Diese Rezension enthält Spoiler. Klicken, um alle Spoiler auf dieser Seite lesbar zu schalten.

Fantastisch

Lauf, wenn der Moorwolf heult - Gabriele Popma

Lauf, wenn der Moorwolf heult
von Gabriele Popma

Bewertet mit 5 Sternen

Die Beziehung zwischen Patrick und Nela ist sehr komplex, durch Missverständnisse geprägt und keineswegs auf einem sicheren Standbein aufgebaut. Somit wird sie sehr realistisch geschildert, man erlebt die Sorgen, Ängste und Verliebtheitsgefühle beinahe hautnah mit und darf dabei zusehen, wie beide miteinander wachsen.

Der Jugendroman „Lauf, wenn der Moorwolf heult“ von Gabriele Popma ist am 23. Oktober 2017 in Norderstedt in erster Auflage als Taschenbuch erschienen. Er umfasst 288 Seiten, die in 24 Kapitel unterteilt sind. Als Ebook ist der Roman ebenfalls erhältlich.

Klappentext

Ein Schrei riss sie herum. Atemlos sah sie, wie Patrick einige Meter hinter ihr ins Gras stürzte.
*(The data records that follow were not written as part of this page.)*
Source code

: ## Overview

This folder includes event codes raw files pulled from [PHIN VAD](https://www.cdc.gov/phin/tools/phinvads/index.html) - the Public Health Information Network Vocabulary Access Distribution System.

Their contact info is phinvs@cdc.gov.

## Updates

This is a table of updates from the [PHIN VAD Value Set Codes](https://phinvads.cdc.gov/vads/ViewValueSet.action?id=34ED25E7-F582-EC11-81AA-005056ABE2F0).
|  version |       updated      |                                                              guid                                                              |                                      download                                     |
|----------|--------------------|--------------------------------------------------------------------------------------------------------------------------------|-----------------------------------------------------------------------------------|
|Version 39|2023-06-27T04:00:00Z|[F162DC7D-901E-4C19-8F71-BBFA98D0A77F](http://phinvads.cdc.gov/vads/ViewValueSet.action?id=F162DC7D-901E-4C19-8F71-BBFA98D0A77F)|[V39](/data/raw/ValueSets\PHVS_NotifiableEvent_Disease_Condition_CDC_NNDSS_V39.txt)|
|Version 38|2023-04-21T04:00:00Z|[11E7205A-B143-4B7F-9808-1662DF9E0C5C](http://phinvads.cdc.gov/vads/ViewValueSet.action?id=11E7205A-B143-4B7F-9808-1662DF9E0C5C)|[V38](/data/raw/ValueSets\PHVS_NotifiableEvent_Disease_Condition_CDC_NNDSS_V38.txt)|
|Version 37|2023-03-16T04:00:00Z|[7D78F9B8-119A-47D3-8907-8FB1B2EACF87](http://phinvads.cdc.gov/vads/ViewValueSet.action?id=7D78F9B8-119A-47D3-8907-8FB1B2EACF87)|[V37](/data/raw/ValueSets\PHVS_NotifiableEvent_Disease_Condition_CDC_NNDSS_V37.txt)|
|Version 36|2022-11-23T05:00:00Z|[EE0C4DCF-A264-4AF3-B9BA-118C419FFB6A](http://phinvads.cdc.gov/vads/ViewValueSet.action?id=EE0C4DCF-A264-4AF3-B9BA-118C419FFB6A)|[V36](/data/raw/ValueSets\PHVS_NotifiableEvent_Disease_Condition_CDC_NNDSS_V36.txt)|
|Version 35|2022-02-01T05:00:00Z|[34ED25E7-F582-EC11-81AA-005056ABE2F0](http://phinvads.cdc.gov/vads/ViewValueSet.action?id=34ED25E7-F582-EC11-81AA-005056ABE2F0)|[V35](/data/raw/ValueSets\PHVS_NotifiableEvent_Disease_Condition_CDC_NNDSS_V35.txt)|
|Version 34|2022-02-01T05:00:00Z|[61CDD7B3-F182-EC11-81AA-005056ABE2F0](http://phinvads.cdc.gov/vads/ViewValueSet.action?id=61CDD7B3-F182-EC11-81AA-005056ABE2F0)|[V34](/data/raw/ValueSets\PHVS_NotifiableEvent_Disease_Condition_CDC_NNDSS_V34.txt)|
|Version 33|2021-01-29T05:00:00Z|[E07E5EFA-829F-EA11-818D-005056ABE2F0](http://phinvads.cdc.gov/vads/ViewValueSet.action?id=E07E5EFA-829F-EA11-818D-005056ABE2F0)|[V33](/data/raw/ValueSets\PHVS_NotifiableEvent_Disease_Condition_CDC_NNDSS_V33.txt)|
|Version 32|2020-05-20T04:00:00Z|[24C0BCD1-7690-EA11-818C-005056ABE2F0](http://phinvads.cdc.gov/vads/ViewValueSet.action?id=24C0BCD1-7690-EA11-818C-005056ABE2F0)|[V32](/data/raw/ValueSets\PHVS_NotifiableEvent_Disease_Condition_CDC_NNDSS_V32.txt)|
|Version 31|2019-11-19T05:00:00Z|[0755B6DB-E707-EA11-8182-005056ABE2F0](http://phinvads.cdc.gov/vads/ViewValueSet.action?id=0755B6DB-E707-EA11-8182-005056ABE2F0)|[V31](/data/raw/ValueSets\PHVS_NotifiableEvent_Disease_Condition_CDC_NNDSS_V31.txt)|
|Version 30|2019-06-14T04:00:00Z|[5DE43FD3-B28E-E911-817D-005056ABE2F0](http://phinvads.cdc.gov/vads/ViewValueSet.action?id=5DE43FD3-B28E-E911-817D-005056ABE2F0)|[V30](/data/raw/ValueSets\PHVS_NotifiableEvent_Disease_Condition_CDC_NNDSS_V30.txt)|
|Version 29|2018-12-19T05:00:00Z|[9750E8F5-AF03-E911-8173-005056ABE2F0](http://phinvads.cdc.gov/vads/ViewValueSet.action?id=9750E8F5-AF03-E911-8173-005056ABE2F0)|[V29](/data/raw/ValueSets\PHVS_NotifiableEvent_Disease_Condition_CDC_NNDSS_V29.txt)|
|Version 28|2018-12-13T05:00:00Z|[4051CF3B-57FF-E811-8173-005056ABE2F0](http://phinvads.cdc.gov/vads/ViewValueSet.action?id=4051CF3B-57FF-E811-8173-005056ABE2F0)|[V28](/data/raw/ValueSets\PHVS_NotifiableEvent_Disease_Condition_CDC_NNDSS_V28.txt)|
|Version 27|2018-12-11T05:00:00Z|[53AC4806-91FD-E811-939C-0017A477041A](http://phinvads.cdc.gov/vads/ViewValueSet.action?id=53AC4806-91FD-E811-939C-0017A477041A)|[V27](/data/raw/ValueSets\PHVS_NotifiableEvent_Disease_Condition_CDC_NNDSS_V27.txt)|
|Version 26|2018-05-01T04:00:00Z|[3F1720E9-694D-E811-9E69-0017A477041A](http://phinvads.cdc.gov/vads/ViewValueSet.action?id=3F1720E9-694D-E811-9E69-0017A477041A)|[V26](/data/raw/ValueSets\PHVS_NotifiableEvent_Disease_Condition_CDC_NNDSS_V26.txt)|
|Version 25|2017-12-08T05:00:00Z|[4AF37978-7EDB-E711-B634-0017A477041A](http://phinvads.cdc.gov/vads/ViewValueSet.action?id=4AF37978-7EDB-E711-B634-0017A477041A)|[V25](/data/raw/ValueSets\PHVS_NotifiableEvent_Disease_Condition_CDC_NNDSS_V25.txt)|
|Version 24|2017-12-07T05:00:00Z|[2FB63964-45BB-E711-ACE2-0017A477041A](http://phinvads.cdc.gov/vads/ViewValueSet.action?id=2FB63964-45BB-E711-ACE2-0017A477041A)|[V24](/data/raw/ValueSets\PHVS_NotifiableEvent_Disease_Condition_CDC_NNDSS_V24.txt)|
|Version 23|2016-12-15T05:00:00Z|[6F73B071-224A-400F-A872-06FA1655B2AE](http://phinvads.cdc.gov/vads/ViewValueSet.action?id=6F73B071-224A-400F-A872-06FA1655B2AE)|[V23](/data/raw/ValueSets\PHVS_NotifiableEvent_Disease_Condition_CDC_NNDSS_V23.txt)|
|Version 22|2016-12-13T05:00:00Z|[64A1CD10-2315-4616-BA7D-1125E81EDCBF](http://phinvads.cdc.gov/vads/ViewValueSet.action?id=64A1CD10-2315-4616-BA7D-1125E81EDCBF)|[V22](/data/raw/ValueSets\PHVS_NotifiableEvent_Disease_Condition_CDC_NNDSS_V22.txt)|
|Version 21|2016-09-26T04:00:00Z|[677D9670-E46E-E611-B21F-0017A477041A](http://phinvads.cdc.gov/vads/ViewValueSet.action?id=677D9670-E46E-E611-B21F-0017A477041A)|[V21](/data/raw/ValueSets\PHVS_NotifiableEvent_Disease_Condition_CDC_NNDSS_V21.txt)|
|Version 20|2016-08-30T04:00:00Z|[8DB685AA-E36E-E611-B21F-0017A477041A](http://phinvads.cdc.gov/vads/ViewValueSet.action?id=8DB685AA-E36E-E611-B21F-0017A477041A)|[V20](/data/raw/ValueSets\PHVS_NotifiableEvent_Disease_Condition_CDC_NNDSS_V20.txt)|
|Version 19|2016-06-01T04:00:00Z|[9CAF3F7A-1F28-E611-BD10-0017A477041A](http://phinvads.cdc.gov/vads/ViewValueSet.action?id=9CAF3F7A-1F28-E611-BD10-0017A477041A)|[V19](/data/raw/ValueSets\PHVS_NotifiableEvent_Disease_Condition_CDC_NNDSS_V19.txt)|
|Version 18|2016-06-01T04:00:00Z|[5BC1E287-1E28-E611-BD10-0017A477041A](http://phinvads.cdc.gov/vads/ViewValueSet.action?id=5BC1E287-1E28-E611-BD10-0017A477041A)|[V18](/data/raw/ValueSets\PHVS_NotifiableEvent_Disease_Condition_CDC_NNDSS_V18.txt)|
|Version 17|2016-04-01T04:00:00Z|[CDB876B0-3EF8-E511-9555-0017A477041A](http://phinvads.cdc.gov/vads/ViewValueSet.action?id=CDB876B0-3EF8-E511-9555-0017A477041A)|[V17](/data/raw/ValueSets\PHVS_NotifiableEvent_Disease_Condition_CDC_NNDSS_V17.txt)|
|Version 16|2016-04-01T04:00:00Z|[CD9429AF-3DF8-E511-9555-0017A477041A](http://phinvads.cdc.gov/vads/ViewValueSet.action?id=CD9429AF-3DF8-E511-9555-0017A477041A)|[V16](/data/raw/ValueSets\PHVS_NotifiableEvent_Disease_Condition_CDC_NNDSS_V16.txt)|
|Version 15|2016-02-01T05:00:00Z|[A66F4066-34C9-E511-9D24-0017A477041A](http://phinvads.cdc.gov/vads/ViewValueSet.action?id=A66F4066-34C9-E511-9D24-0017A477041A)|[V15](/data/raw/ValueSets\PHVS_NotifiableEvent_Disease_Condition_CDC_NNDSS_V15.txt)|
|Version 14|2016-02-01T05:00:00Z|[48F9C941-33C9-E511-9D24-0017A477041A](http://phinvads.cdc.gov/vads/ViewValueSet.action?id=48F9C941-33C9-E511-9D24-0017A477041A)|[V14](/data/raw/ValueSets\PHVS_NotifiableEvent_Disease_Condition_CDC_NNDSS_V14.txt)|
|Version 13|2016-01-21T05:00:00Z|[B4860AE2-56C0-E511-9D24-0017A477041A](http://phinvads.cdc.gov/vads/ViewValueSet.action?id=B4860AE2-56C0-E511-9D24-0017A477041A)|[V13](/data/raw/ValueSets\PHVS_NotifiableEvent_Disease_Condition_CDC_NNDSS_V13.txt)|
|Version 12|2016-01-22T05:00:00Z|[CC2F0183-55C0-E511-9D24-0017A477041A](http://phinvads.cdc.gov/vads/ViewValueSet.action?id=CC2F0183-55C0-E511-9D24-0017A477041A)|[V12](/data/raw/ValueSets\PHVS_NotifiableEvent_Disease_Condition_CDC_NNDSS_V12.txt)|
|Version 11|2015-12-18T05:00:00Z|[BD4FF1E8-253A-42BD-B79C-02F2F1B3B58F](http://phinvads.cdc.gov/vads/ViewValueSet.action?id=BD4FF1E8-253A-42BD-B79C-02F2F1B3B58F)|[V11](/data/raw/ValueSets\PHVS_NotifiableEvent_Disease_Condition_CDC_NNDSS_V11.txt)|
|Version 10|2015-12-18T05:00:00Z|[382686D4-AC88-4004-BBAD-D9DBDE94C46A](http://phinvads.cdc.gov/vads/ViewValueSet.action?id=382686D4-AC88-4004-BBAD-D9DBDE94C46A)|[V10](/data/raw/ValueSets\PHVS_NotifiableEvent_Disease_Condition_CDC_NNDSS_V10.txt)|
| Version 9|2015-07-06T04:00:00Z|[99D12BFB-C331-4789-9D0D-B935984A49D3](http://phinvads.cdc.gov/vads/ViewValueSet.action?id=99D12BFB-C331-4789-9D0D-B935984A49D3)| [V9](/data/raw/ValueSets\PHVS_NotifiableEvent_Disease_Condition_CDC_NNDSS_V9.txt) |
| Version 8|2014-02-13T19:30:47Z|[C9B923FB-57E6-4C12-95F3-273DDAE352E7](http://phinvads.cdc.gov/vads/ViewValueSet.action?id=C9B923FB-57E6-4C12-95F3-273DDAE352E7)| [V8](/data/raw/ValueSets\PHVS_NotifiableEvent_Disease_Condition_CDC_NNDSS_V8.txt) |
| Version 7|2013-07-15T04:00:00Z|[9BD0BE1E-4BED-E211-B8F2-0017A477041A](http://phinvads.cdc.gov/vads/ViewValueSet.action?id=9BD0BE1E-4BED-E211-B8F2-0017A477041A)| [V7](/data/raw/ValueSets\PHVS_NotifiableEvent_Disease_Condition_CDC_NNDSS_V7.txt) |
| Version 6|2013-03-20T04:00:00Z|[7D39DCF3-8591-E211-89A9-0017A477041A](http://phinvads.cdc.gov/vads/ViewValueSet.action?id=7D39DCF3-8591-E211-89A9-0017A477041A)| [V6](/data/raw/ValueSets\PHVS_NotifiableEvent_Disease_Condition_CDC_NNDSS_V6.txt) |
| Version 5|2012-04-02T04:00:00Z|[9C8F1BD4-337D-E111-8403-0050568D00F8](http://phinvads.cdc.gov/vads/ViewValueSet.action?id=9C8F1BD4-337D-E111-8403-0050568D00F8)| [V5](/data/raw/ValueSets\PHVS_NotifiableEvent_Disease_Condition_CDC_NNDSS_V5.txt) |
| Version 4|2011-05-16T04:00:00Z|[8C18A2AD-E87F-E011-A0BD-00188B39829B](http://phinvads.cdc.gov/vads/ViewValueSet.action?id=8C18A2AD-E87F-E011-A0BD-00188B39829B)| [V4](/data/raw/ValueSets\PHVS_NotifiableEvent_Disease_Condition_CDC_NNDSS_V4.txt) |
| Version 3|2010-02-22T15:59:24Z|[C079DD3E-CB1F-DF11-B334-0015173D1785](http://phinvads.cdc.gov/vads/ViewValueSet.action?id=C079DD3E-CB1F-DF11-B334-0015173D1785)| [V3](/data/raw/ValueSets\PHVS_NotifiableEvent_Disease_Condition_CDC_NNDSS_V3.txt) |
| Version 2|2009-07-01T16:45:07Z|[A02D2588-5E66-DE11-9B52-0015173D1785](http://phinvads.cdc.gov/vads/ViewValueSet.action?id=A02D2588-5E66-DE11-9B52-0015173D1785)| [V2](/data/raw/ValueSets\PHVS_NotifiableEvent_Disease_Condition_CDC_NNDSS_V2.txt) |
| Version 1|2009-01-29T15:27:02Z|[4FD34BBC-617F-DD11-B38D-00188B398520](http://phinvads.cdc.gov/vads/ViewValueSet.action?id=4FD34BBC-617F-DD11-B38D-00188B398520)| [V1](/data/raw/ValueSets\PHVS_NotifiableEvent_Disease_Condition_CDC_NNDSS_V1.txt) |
Dann streifte sie ein eiskalter Windhauch, der sie erzittern ließ. Wieder hörte sie das unheimliche Heulen und dieses Mal klang es triumphierend.

Die schüchterne, 16-jährige Nela verbringt die Ferien bei ihrer Tante auf dem Land und befürchtet, vor Langeweile zu sterben. Die Aussichten bessern sich, als sie auf den attraktiven Patrick trifft. Der aber hat mit ganz eigenen Schwierigkeiten zu kämpfen, mit denen Nela zu Beginn nicht ganz klar kommt.
Doch dann jagt eine geisterhafte Erscheinung ihr eine Heidenangst ein. Kann sie ergründen, was es mit dem unheimlichen Phänomen, von dem sie unerbittlich verfolgt wird, auf sich hat?

Eine Geschichte über Ängste und Probleme, über Mut, Hoffnung und die erste Liebe.

Bewertung

Es handelt sich um ein Jugendbuch, das einen roten Faden aufweist und auch im Verlauf der Geschichte nicht an Spannung verliert. Ich habe mich stets gut unterhalten gefühlt, es kamen unterschiedliche Emotionen auf, die alle Bereiche bedienten. Ob man nun ein prickelndes Gruselgefühl im Hinblick auf den Moorwolf empfindet, die beginnende Zuneigung zwischen Patrick und Nela gespannt verfolgt, oder das eigene Teenager-Ich in Nelas Problemen wiederfindet, bleibt jedem Leser selbst überlassen. Mich überzeugt die Autorin insgesamt vor allem durch den lockeren und frischen Schreibstil, der an den richtigen Stellen noch an Intensität gewinnt.

Die Protagonistin des Romans ist in meinen Augen eine ganz normale Teenagerin. So ist Nela natürlich alles andere als begeistert, als es statt mit ihren Freundinnen nach Rom in das kleine Städtchen Langenfelden gehen soll, in dem ihre Tante wohnt. Manch ein Erwachsener mag hier schon herzlich schmunzeln, schließlich ist der Plan, den Nela und ihre Freundinnen Isabel und Larissa sich zurechtgelegt haben, nun wirklich sehr wahnwitzig. Umso stärker habe ich beim Lesen Nelas Enttäuschung nachvollziehen können. Sie ist wirklich davon überzeugt, dass der Ausflug nach Rom klasse geworden wäre und nur der Gedanke an ihre junge Tante Lisa hilft ihr, nicht komplett demotiviert angesichts der geänderten Ferienpläne zu sein.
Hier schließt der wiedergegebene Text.